Motifs are recurring structures, contrasts, and literary devices that can help to develop and inform the text's major themes.

The Tar Baby Story

Morrison refers to the tar baby story repeatedly, particularly in relation to Jadine and Son. According to the folktale, a farmer sets out to catch a cabbage-stealing rabbit by building a baby-shaped scarecrow out of tar. When the usually clever rabbit encounters this tar baby in the cabbage field, the rabbit tries to shake hands. Not knowing that the baby is fake, the rabbit gets angry and starts to hit it, only to get caught in the tarry surface. The rabbit continues to hit the baby until more and more of their limbs are entangled, and in this way the rabbit gets totally trapped.

Morrison has noted that she reads the tar baby story as a “love story.” In her foreword to the novel, Morrison explains that she finds the mysteries and ambiguities of the story particularly compelling. The encounter between the rabbit and the tar baby, Morrison theorizes, might represent a seductive woman and clever male who face off and then find themselves bound together. In the novel, Son sees Jadine as a tar baby figure. He imagines that she was set in his path by the hands of white people to arrest his progress, but, like the rabbit that also gets caught in the tar, Son cannot resist temptation, so he too finds himself trapped. On their way back from the picnic, Jadine falls into a swamp and literally gets stuck in tar. This experience shows that although Son too has the potential to entrap Jadine, she has the strength to resist and escape.

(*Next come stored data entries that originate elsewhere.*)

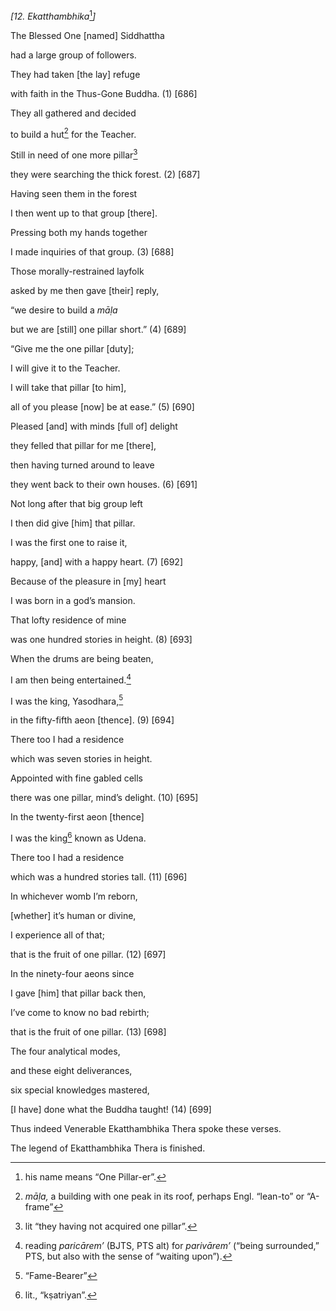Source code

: *\[12. Ekatthambhika*[^1]*\]*

The Blessed One \[named\] Siddhattha

had a large group of followers.

They had taken \[the lay\] refuge

with faith in the Thus-Gone Buddha. (1) \[686\]

They all gathered and decided

to build a hut[^2] for the Teacher.

Still in need of one more pillar[^3]

they were searching the thick forest. (2) \[687\]

Having seen them in the forest

I then went up to that group \[there\].

Pressing both my hands together

I made inquiries of that group. (3) \[688\]

Those morally-restrained layfolk

asked by me then gave \[their\] reply,

“we desire to build a *māḷa*

but we are \[still\] one pillar short.” (4) \[689\]

“Give me the one pillar \[duty\];

I will give it to the Teacher.

I will take that pillar \[to him\],

all of you please \[now\] be at ease.” (5) \[690\]

Pleased \[and\] with minds \[full of\] delight

they felled that pillar for me \[there\],

then having turned around to leave

they went back to their own houses. (6) \[691\]

Not long after that big group left

I then did give \[him\] that pillar.

I was the first one to raise it,

happy, \[and\] with a happy heart. (7) \[692\]

Because of the pleasure in \[my\] heart

I was born in a god’s mansion.

That lofty residence of mine

was one hundred stories in height. (8) \[693\]

When the drums are being beaten,

I am then being entertained.[^4]

I was the king, Yasodhara,[^5]

in the fifty-fifth aeon \[thence\]. (9) \[694\]

There too I had a residence

which was seven stories in height.

Appointed with fine gabled cells

there was one pillar, mind’s delight. (10) \[695\]

In the twenty-first aeon \[thence\]

I was the king[^6] known as Udena.

There too I had a residence

which was a hundred stories tall. (11) \[696\]

In whichever womb I’m reborn,

\[whether\] it’s human or divine,

I experience all of that;

that is the fruit of one pillar. (12) \[697\]

In the ninety-four aeons since

I gave \[him\] that pillar back then,

I’ve come to know no bad rebirth;

that is the fruit of one pillar. (13) \[698\]

The four analytical modes,

and these eight deliverances,

six special knowledges mastered,

\[I have\] done what the Buddha taught! (14) \[699\]

Thus indeed Venerable Ekatthambhika Thera spoke these verses.

The legend of Ekatthambhika Thera is finished.

[^1]: his name means “One Pillar-er”.

[^2]: *māḷa,* a building with one peak in its roof, perhaps Engl.
    “lean-to” or “A-frame”

[^3]: lit “they having not acquired one pillar”.

[^4]: reading *paricārem’* (BJTS, PTS alt) for *parivārem’* (“being
    surrounded,” PTS, but also with the sense of “waiting upon”).

[^5]: “Fame-Bearer”

[^6]: lit., “kṣatriyan”.
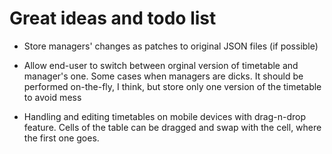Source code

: Great ideas and todo list
=========================

* Store managers' changes as patches to original JSON files (if possible)
* Allow end-user to switch between orginal version of timetable and manager's one. Some cases when managers are dicks. It should be performed on-the-fly, I think, but store only one version of the timetable to avoid mess


* Handling and editing timetables on mobile devices with drag-n-drop feature. Cells of the table can be dragged and swap with the cell, where the first one goes.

The Myth of the Wild Horsemen

The wild horsemen represent people with a pure relationship to nature and to their race. These men supposedly roam Isle des Chevaliers. In the version of their history that Thérèse tells to Son, the men descend from the first slaves who landed on the island. Like these slaves, who lost their vision when the island came into sight, the wild horsemen also are blind. But their blindness does not cause them problems, because they are so familiar with the island’s terrain that they can navigate it sightless. Thérèse and Son, in particular, admire the horsemen, since they descend directly from Africans and live in the wild. While Son finds them appealing on these grounds, Jadine finds the men frightening for those same reasons. When she gets stuck in the swamp, Jadine worries that the horsemen or their female companions will do her violence. At the end of the novel, Thérèse drops Son off at a foggy part of the island, somewhat encouraging him to join the horsemen, but readers do not know whether Son ultimately becomes a wild horseman or tries to find Jadine.

The Blackness of Nature

Morrison often uses the color black to describe nature and the elements of the natural world. At the beginning of the novel, Son swims in the black ocean, beneath the black sky. The swamp where Jadine nearly gets stuck has at its center a pit of black tar. Similarly, Jadine complains about and fears the darkness of the night in Eloe, a manifestation of how overwhelmed and out of place she feels there. Those characters like Son and Thérèse, who are most comfortable with the natural world, often seem to blend in with the black parts of it. The wild horsemen take the association between a comfort with nature and a comfort with blackness to a logical extreme: Black themselves, they competently navigate the island’s wild hills in the darkness of their blindness. In contrast, Jadine’s experiences show how characters who prefer civilization to nature or who reject their roots find nature’s blackness disquieting.